Noch zwei Jahre im regulären Betrieb
Für das Treffen stellt Rolf Stutz seinen ganzen Besitz auf den Platz vor der ehemaligen Postautogarage in Oberlunkhofen in Richtung Arni. Das entlockt den Vorbeifahrenden ein breites Lächeln. Ein paar halten gar an und schlendern bewundernd und behutsam um diese aussergewöhnliche Fahrzeugsammlung. Zu jedem dieser Unikate hätte Rolf Stutz etwas zu erzählen. Für diese Sommerserie soll aber ein einziges im Zentrum stehen. Die Wahl fällt natürlich auf das alte Familienmitglied.
Rolf Stutz lernte in Bremgarten in der Garage Rauch Automechaniker. Diese stand dort, wo heute die Neue Aargauer Bank ist. Danach arbeitete er drei Jahre lang an Lastwagen.
«1973 wurde ich als Chauffeur und Mechaniker bei meinem Onkel angestellt. Mit diesem Saurer-Postauto habe ich noch reguläre Linienfahrten absolviert», erinnert er sich. Nach zwei Jahren wurde das Fahrzeug ausgemustert und ersetzt. «Damals erhielten wir vermehrt Anfragen für Sonderfahrten im Oldtimer.
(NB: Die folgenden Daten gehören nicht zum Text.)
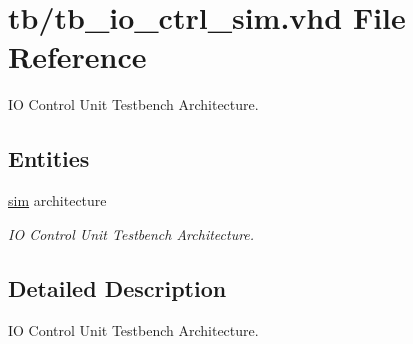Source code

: \hypertarget{tb__io__ctrl__sim_8vhd}{}\section{tb/tb\+\_\+io\+\_\+ctrl\+\_\+sim.vhd File Reference}
\label{tb__io__ctrl__sim_8vhd}


IO Control Unit Testbench Architecture.  


\subsection*{Entities}
\begin{DoxyCompactItemize}
\item 
\hyperlink{classtb__io__ctrl_1_1sim}{sim} architecture
\begin{DoxyCompactList}\small\item\em IO Control Unit Testbench Architecture. \end{DoxyCompactList}\end{DoxyCompactItemize}


\subsection{Detailed Description}
IO Control Unit Testbench Architecture. 

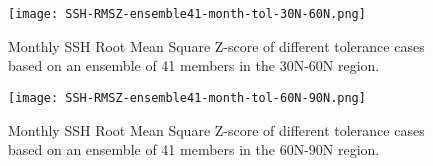 \documentclass{sig-alternate}
\begin{document}
\begin{figure}
\begin{center}
\texttt{[image: SSH-RMSZ-ensemble41-month-tol-30N-60N.png]}
\end{center}
\caption[] {Monthly SSH Root Mean Square Z-score of different tolerance cases based on an ensemble of 41 members in the 30N-60N region.}
\label{fig:ssh_rmsz_30n}
\end{figure}

\begin{figure}
\begin{center}
\texttt{[image: SSH-RMSZ-ensemble41-month-tol-60N-90N.png]}
\end{center}
\caption[] {Monthly SSH Root Mean Square Z-score of different tolerance cases based on an ensemble of 41 members in the 60N-90N region.}
\label{fig:ssh_rmsz_60n}
\end{figure}
\end{document}
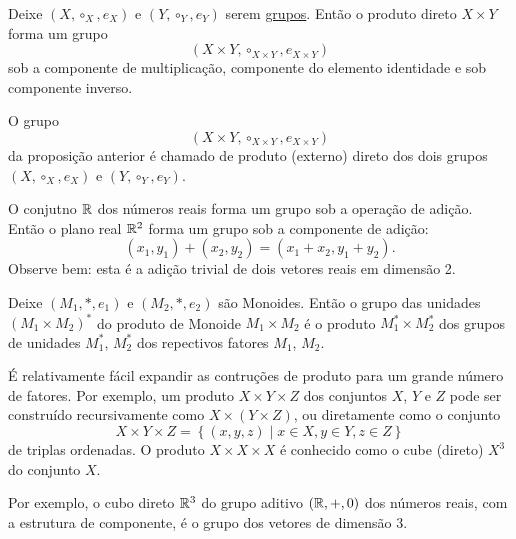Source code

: \begin{stat}
  Deixe $(X, \circ_{X}, e_{X})$ e $(Y, \circ_{Y}, e_{Y})$ serem \underline{grupos}. Então o produto direto $X\times Y$ forma um grupo
  $$(X\times Y, \circ_{X\times Y}, e_{X\times Y})$$ sob a componente de multiplicação, componente do elemento identidade e sob componente inverso.
\end{stat}

\begin{definition}
  O grupo $$(X\times Y, \circ_{X\times Y}, e_{X\times Y})$$ da proposição anterior é chamado de produto (externo) direto dos dois grupos $(X, \circ_{X}, e_{X})$ e $(Y, \circ_{Y}, e_{Y})$.
\end{definition}

\begin{exmp}
  O conjutno $\mathbb{R}$ dos números reais forma um grupo sob a operação de adição. Então o plano real $\mathbb{R}^{2}$ forma um grupo sob a componente de adição:
  $$(x_{1},y_{1}) + (x_{2},y_{2}) = (x_{1}+x_{2}, y_{1}+y_{2}).$$
  Observe bem: esta é a adição trivial de dois vetores reais em dimensão 2.
\end{exmp}

\begin{theorem}
  Deixe $(M_{1},*,e_{1})$ e $(M_{2},*,e_{2})$ são Monoides. Então o grupo das unidades $(M_{1} \times M_{2})^{*}$ do produto de Monoide $M_{1} \times M_{2}$ é o produto $M_{1}^* \times M_{2}^*$ dos grupos de unidades $M_{1}^*$, $M_{2}^*$ dos repectivos fatores $M_{1}$, $M_{2}$.
\end{theorem}

É relativamente fácil expandir as contruções de produto para um grande número de fatores. Por exemplo, um produto $X\times Y\times Z$ dos conjuntos $X$, $Y$ e $Z$ pode ser construído recursivamente como $X \times \left(Y\times Z\right)$, ou diretamente como o conjunto
$$ X\times Y \times Z = \left\{(x,y,z) \mid x \in X, y\in Y, z\in Z\right\}$$
de triplas ordenadas. O produto $X\times X \times X$ é conhecido como o cube (direto) $X^{3}$ do conjunto $X$.

Por exemplo, o cubo direto $\mathbb{R}^{3}$ do grupo aditivo $(\mathbb{R}, +, 0)$ dos números reais, com a estrutura de componente, é o grupo dos vetores de dimensão $3$.

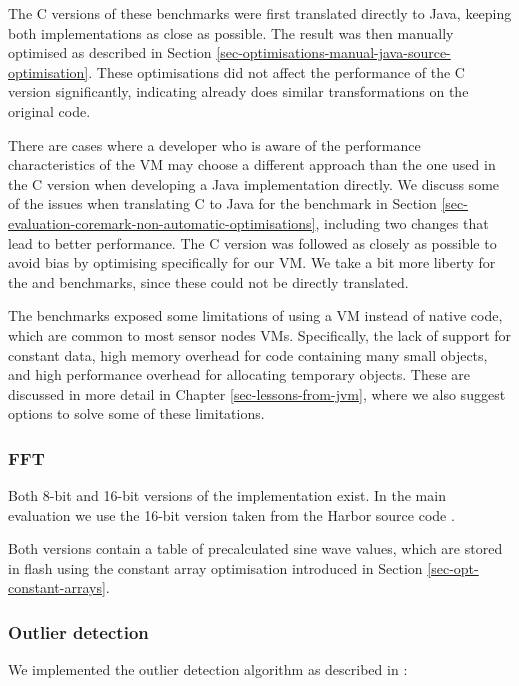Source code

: The C versions of these benchmarks were first translated directly to Java, keeping both implementations as close as possible. The result was then manually optimised as described in Section \ref{sec-optimisations-manual-java-source-optimisation}. These optimisations did not affect the performance of the C version significantly, indicating  already does similar transformations on the original code.

There are cases where a developer who is aware of the performance characteristics of the VM may choose a different approach than the one used in the C version when developing a Java implementation directly. We discuss some of the issues when translating C to Java for the  benchmark in Section \ref{sec-evaluation-coremark-non-automatic-optimisations}, including two changes that lead to better performance. The C version was followed as closely as possible to avoid bias by optimising specifically for our VM. We take a bit more liberty for the  and  benchmarks, since these could not be directly translated.

The benchmarks exposed some limitations of using a VM instead of native code, which are common to most sensor nodes VMs. Specifically, the lack of support for constant data, high memory overhead for code containing many small objects, and high performance overhead for allocating temporary objects. These are discussed in more detail in Chapter \ref{sec-lessons-from-jvm}, where we also suggest options to solve some of these limitations.

\subsubsection{FFT}
Both 8-bit and 16-bit versions of the  implementation exist. In the main evaluation we use the 16-bit version taken from the Harbor source code \cite{sos-operating-system}.

Both versions contain a table of precalculated sine wave values, which are stored in flash using the constant array optimisation introduced in Section \ref{sec-opt-constant-arrays}.

\subsubsection{Outlier detection}
We implemented the outlier detection algorithm as described in \cite{Kumar:2007ge}:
Also haben wir den Saurer komplett saniert», so Stutz. «Das konnte ich manchmal während der regulären Arbeitszeit tun. Es gab mal Fenster, an denen ich zwei Tage am Stück am Saurer arbeiten konnte. Das wäre heute nicht mehr möglich.»
Sobald das Postauto saniert war, fuhren sie damit Kunden für besondere Anlässe wie zum Beispiel Hochzeiten. «Es ging nie darum, damit Geld zu verdienen. Die Einnahmen decken gerade mal die Einlösung des Fahrzeuges. Die Freude am Anblick des Saurers und am Mitfahren standen und stehen bei uns im Zentrum», erklärt er.
Schwierige Trennung
Als 1978 sein Onkel mit 58 Jahren überraschend verstarb, übernahm Rolf Stutz das Familienunternehmen. «Er lebte bei uns ledig und kinderlos. Damals hatten wir im regulären Betrieb zehn Postautos.» Heute sind es 38. Der Betrieb wird mittlerweile durch seine beiden Söhne Patrick und Stefan geführt. «Patrick ist als Leiter der Reparaturwerkstatt und des Fahrzeugparks ebenfalls stark an den alten Fahrzeugen interessiert. Er legt manchmal mit mir Hand an», freut sich sein Vater. Die heutigen Postautos müssen nach 14 Jahren im Betrieb oder 900 000 Kilometern ersetzt werden. «Das macht durchschnittlich pro Jahr vier», rechnet Rolf Stutz vor. «Behalten haben wir in den 69 Jahren Unternehmensgeschichte aber bisher nur den Saurer. Aus wirtschaftlicher Sicht ergibt das Sinn, trotzdem blutet manchmal das Herz, wenn wir uns von einem besonders schönen Fahrzeug trennen müssen.»
Robust gebaut
Rolf Stutz schätzt an seinem Saurer, dass er noch sehr einfach gebaut ist. Er besitzt zwar bereits elektrische Türen, ansonsten ist aber das meiste noch mechanisch. «Das Postauto ist sehr robust», ist er stolz. Mit 930 000 Kilometern habe es für seine Art bereits weite Strecken zurückgelegt. Früher seien die Strecken weniger lang gewesen, und man sei weniger oft pro Tag gefahren. Mit seinen 120 PS schafft es der Saurer auf maximal 70 Kilometer pro Stunde. «In der Regel bin ich aber mit etwa 60 Kilometern pro Stunde unterwegs.» Als Oldtimer dürfe der Saurer jährlich nicht mehr als 3000 Kilometer zurücklegen. Das sei aber sowieso höchst selten der Fall. «Ich bewege all meine Fahrzeuge regelmässig», betont Rolf Stutz. «Für kleine Ausflüge lade ich zum Teil spontan Kollegen ein.»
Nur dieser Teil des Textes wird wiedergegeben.